If Reason’s inherited anything from his erstwhile TDE labelmate Kendrick Lamar, it’s a bone-deep exhaustion. Across good kid, m.A.A.d city and To Pimp a Butterfly, Lamar’s weariness underscored his subjects’ dim horizons: bright-eyed boys lapsing into sullen machismo, the insidious catch-22s facing Black men in American cities. On his second album, Porches, Reason forgoes the assiduous context of Lamar’s opuses, stitching familiar themes and settings into an impressionistic patchwork. In bypassing conventional setups and origin stories, Reason attempts a more diaristic urgency, but the abridged framework also dulls the record’s emotional reveals.
Porches’ weightiest monologues cluster together, concentrating their idiosyncrasies. “Call Me!” is a cogent, kinetic meditation on envy, an accomplished vocal performance in spite of clunky exposition (“Niggas look at me like I’m a dream, that’s only because I reached this/Fictitious place that people call success, and now they need it”). An interlude links the song to “Gang Shit!,” which volleys between first- and second-person perspectives to dramatize the divergence of childhood peers. The immediacy is reminiscent of Lamar’s proven tactics, but Reason is overreliant on jump-cuts; it’s like listening in on a phone conversation halfway through.
Though the dense songwriting rewards repeat listens, Porches is clouded by atmospheric window-dressing: raspy admonishments from neighborhood elders, voicemails from hectoring girlfriends, squabbles over territory and perceived slights. These tropes would be haphazard if they weren’t the sort of thing that appeared on Kendrick and YG albums a decade ago (not to mention Xzibit and Jayo Felony albums 15 years before that). Even the album’s overarching concept—a liminal-space metaphor positing the front porch as a portal between the streets and interior life—feels like a stilted take on “Swimming Pools” and “Money Trees.” It’s gesturing at something it’s not, suggesting discomfort with the record’s modest competence.
“A Broken Winter Break!” is the early standout, a gnarled slice of West Coast funk that wouldn’t be out of place on a Schoolboy Q or ICECOLDBISHOP project; “Send You 2 the Afterlife!” is a fluid drive-by narrative heightened by fantastic production and vocal engineering.
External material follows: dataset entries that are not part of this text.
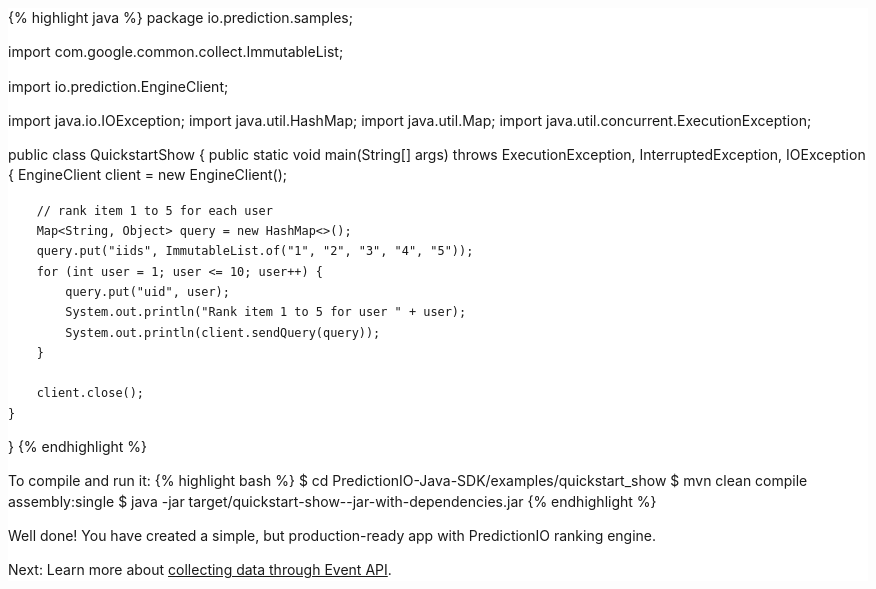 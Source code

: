 {% highlight java %}
package io.prediction.samples;

import com.google.common.collect.ImmutableList;

import io.prediction.EngineClient;

import java.io.IOException;
import java.util.HashMap;
import java.util.Map;
import java.util.concurrent.ExecutionException;

public class QuickstartShow {
    public static void main(String[] args)
            throws ExecutionException, InterruptedException, IOException {
        EngineClient client = new EngineClient();

        // rank item 1 to 5 for each user
        Map<String, Object> query = new HashMap<>();
        query.put("iids", ImmutableList.of("1", "2", "3", "4", "5"));
        for (int user = 1; user <= 10; user++) {
            query.put("uid", user);
            System.out.println("Rank item 1 to 5 for user " + user);
            System.out.println(client.sendQuery(query));
        }

        client.close();
    }
}
{% endhighlight %}

To compile and run it:
{% highlight bash %}
$ cd PredictionIO-Java-SDK/examples/quickstart_show
$ mvn clean compile assembly:single
$ java -jar target/quickstart-show-<latest version>-jar-with-dependencies.jar
{% endhighlight %}
</div>
</div>

Well done! You have created a simple, but production-ready app with PredictionIO
ranking engine.

Next: Learn more about [collecting data through Event API]({{site.baseurl}}/eventapi.html).

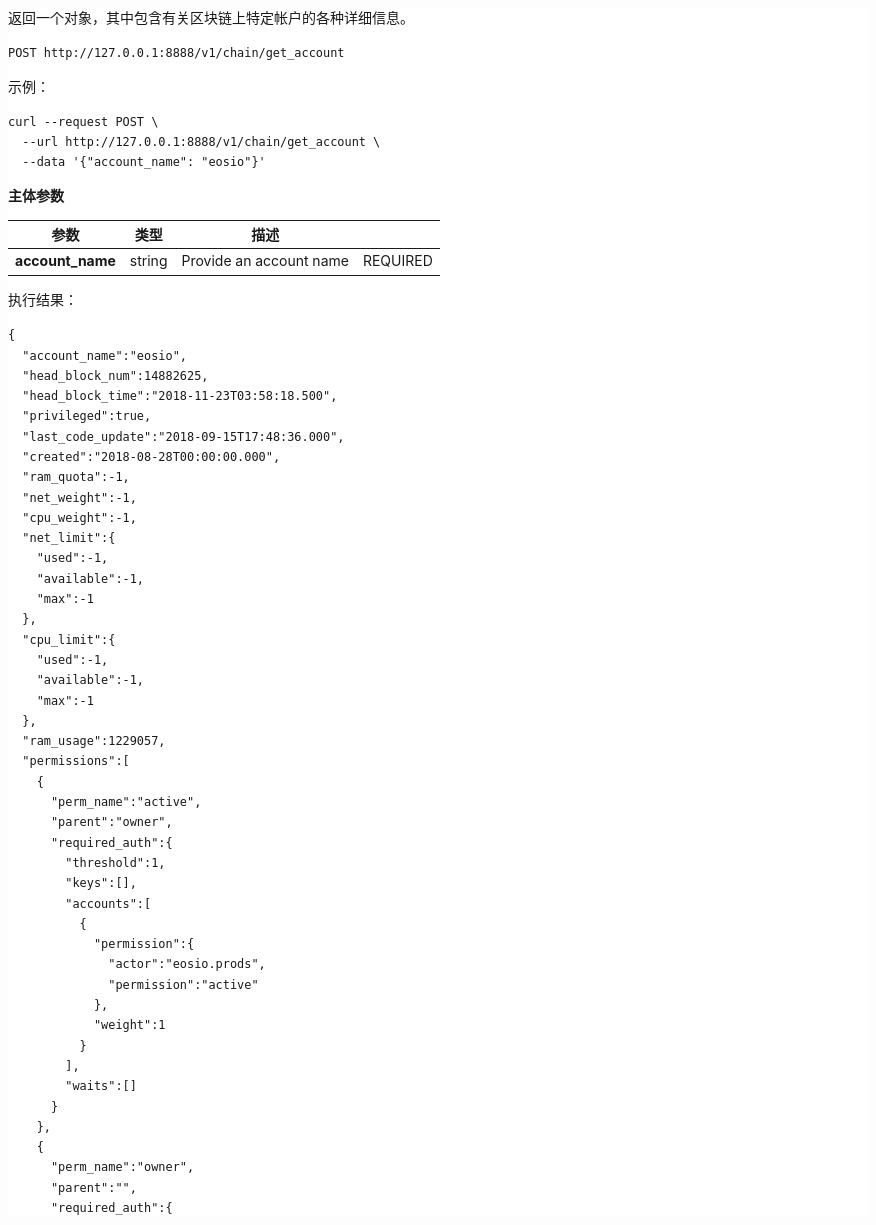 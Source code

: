 返回一个对象，其中包含有关区块链上特定帐户的各种详细信息。

```
POST http://127.0.0.1:8888/v1/chain/get_account
```

示例：

```
curl --request POST \
  --url http://127.0.0.1:8888/v1/chain/get_account \
  --data '{"account_name": "eosio"}'
```

**主体参数**

| 参数             | 类型   | 描述                    |          |
| ---------------- | ------ | ----------------------- | -------- |
| **account_name** | string | Provide an account name | REQUIRED |

执行结果：

```
{
  "account_name":"eosio",
  "head_block_num":14882625,
  "head_block_time":"2018-11-23T03:58:18.500",
  "privileged":true,
  "last_code_update":"2018-09-15T17:48:36.000",
  "created":"2018-08-28T00:00:00.000",
  "ram_quota":-1,
  "net_weight":-1,
  "cpu_weight":-1,
  "net_limit":{
    "used":-1,
    "available":-1,
    "max":-1
  },
  "cpu_limit":{
    "used":-1,
    "available":-1,
    "max":-1
  },
  "ram_usage":1229057,
  "permissions":[
    {
      "perm_name":"active",
      "parent":"owner",
      "required_auth":{
        "threshold":1,
        "keys":[],
        "accounts":[
          {
            "permission":{
              "actor":"eosio.prods",
              "permission":"active"
            },
            "weight":1
          }
        ],
        "waits":[]
      }
    },
    {
      "perm_name":"owner",
      "parent":"",
      "required_auth":{
```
From there, the album shifts to a half-hour of somber keys and treacly chipmunk soul, songs burdened with labored similes (“I’ve gotta cover home like umpires”) and finger-wagging platitudes (“That’s the fucking problem with our people/Sometimes we don’t dream enough”) befitting a LinkedIn post. Porches spotlights Reason’s nimble delivery across a breadth of knotty, lopsided rhyme patterns, but rather than showcase his versatility, the survey course renders him chameleonic.
It’s worth revisiting There You Have It, the 2017 mixtape that attracted Top Dawg’s interest in the first place. Assembled with YouTube-sourced beats, it’s deeply felt if not quite profound; the label’s resources might’ve secured producer placements and sharpened Reason’s vision. There is, needless to say, a Kendrick-shaped hole in the TDE lineup. But on Porches, Reason raps like the daylight’s behind him, falling prey to the narrative inversion that plagues so many of J. Cole’s disciples—the supposition that a label’s investment ensures artistic triumph. A record deal is surely a climactic event, but to the audience, it’s an offscreen prelude. The action belongs between the opening and closing credits.